Research
Research Focus:
Channels and Transporters in Renal and Vascular Function
Taurine Transport in Polycystic Kidney Disease
Polycystic kidney disease (PKD) is predominantly caused by mutations in PKD1, PKD2, and PKHD1, which result in large fluid-filled cysts that damage surrounding tubules leading to end-stage renal disease. Identifying critical factors influencing cyst growth in Polycystic Kidney Disease (PKD) is essential knowledge that will lead to clinical interventions to prevent or slow the progression of this devastating disease. Preliminary data obtained with an Autosomal-Recessive Polycystic Kidney Disease (ARPKD) rat model, the PCK rat, which has a spontaneously occurring mutation in Pkdh1, determined that the cystic fluid in this model has a high concentration of Taurine. Taurine is a β-amino acid with a broad range of physiological functions, including acting as an osmolyte to preserve cell volume in hypertonic conditions.
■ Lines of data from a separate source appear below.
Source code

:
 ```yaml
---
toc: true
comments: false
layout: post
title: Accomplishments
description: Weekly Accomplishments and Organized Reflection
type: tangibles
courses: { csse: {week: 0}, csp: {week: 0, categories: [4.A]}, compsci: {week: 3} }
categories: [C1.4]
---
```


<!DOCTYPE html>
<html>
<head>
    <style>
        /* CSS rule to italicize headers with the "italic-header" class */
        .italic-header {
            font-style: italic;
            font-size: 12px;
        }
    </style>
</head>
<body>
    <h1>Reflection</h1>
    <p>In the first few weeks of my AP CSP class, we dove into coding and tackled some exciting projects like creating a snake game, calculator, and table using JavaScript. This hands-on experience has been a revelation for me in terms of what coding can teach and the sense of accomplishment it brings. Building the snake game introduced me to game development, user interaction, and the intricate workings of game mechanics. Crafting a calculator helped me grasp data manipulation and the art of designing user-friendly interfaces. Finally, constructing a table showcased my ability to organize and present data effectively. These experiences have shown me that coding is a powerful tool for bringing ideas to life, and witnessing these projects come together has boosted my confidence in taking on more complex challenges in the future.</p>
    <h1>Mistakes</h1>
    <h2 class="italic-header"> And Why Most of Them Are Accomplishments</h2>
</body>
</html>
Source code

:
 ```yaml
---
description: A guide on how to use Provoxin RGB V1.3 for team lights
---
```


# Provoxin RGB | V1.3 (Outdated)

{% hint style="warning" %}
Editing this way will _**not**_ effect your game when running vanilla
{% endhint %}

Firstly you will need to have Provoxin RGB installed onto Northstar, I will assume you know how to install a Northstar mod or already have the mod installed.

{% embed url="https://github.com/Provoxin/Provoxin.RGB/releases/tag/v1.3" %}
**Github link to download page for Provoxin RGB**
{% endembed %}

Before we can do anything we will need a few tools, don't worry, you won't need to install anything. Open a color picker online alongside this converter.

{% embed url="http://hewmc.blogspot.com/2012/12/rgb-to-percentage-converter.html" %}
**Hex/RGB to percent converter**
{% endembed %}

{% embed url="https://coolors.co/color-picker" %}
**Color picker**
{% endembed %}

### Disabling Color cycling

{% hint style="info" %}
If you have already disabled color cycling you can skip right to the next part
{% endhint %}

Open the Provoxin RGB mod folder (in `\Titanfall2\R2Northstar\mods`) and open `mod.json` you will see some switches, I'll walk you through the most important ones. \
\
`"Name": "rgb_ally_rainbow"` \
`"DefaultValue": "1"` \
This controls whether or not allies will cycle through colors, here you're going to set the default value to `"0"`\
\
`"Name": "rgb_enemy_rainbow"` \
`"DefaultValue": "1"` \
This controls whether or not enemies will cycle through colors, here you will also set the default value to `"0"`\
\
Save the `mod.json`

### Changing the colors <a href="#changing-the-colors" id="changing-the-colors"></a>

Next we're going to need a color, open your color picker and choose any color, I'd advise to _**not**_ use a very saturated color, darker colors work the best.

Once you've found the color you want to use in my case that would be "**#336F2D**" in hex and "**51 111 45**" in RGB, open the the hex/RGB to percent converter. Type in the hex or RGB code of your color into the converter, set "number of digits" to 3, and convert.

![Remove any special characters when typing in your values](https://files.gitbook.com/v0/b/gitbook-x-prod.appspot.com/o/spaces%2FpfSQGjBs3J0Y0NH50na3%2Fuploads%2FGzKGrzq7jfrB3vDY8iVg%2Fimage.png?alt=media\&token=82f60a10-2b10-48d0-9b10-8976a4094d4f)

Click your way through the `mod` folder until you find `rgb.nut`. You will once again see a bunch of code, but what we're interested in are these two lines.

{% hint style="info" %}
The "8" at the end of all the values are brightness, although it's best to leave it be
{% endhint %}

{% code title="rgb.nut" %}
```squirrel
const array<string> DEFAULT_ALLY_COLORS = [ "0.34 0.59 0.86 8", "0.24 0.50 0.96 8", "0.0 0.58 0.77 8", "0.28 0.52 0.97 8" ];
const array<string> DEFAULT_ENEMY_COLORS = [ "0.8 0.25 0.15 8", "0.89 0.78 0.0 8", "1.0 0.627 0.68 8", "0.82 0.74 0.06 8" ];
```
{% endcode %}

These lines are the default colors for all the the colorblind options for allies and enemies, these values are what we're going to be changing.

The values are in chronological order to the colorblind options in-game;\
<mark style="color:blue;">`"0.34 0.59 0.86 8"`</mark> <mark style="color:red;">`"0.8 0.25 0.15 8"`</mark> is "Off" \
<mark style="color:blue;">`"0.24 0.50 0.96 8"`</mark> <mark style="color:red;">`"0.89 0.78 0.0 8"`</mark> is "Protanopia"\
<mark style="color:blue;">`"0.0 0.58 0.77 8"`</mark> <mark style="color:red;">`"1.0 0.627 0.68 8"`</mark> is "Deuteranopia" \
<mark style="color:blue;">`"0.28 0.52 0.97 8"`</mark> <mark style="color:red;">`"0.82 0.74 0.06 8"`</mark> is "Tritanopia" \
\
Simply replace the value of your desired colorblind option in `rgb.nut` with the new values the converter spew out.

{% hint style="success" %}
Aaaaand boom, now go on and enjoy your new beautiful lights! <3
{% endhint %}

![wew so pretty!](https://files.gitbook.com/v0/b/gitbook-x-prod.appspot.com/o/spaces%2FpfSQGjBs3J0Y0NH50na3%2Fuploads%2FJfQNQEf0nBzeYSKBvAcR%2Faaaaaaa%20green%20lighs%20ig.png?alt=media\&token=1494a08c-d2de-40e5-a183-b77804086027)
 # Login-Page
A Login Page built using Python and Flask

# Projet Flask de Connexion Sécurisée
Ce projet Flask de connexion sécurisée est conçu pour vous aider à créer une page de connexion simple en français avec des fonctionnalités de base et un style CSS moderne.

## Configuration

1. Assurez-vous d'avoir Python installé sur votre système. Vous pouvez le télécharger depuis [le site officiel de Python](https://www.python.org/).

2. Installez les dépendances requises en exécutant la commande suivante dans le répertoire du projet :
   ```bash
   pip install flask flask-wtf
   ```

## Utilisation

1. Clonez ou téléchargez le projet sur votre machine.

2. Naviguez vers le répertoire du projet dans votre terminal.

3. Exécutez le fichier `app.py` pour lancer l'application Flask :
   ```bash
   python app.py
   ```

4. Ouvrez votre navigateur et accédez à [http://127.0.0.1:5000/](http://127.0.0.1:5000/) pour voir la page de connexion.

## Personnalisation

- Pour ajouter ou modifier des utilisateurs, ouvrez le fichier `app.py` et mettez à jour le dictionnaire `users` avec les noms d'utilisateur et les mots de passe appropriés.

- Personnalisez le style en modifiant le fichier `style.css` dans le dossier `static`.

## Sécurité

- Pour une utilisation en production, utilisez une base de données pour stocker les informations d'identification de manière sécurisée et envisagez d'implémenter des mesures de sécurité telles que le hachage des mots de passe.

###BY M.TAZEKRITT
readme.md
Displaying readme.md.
Ongoing studies in the lab are investigating 1) the effect of taurine supplementation on cystogenesis and renal disease in the PCK rat 2) mechanisms of taurine transport across cystic epithelia in different osmotic conditions and 3) the effect of taurine on cyst cell growth and calcium signaling.
Golgi Calcium in Vascular Smooth Muscle Cells
Intracellular channels and transporters are increasingly being appreciated for their critical roles in numerous organellar membranes, where they help maintain ionic concentration gradients essential for endomembrane function. One of the more challenging organelles to study has been the Golgi apparatus, due to its dynamic behavior, polarized organizational structure, and multifaceted functions. We are currently investigating how alterations to Golgi Ca2+ homeostasis impact vascular smooth muscle cell function. Current studies are looking at 1) How Golgi Ca2+ stores and regulator protein remodeling in hypertensive vascular smooth muscle cells impacts cellular function and 2) Whether a compound that reduces luminal Golgi Ca2+ can reduce blood pressure.
ClC-6 and Blood Pressure Regulation
Nearly half of the US adult population has hypertension, which puts them at increased risk for stroke, vascular damage, heart attack, heart failure, and kidney disease. Recent genome-wide association studies have linked a number of mutations in the gene, CLCN6, to reduced hypertension and stroke risk. CLCN6 encodes the voltage-sensitive chloride channel 6 (ClC-6). To date, very little is known of about the function of ClC-6 in blood pressure homeostasis. The focus of this project is to determine how loss-of ClC-6 function impacts vascular contractility and pathological remodeling in hypertension.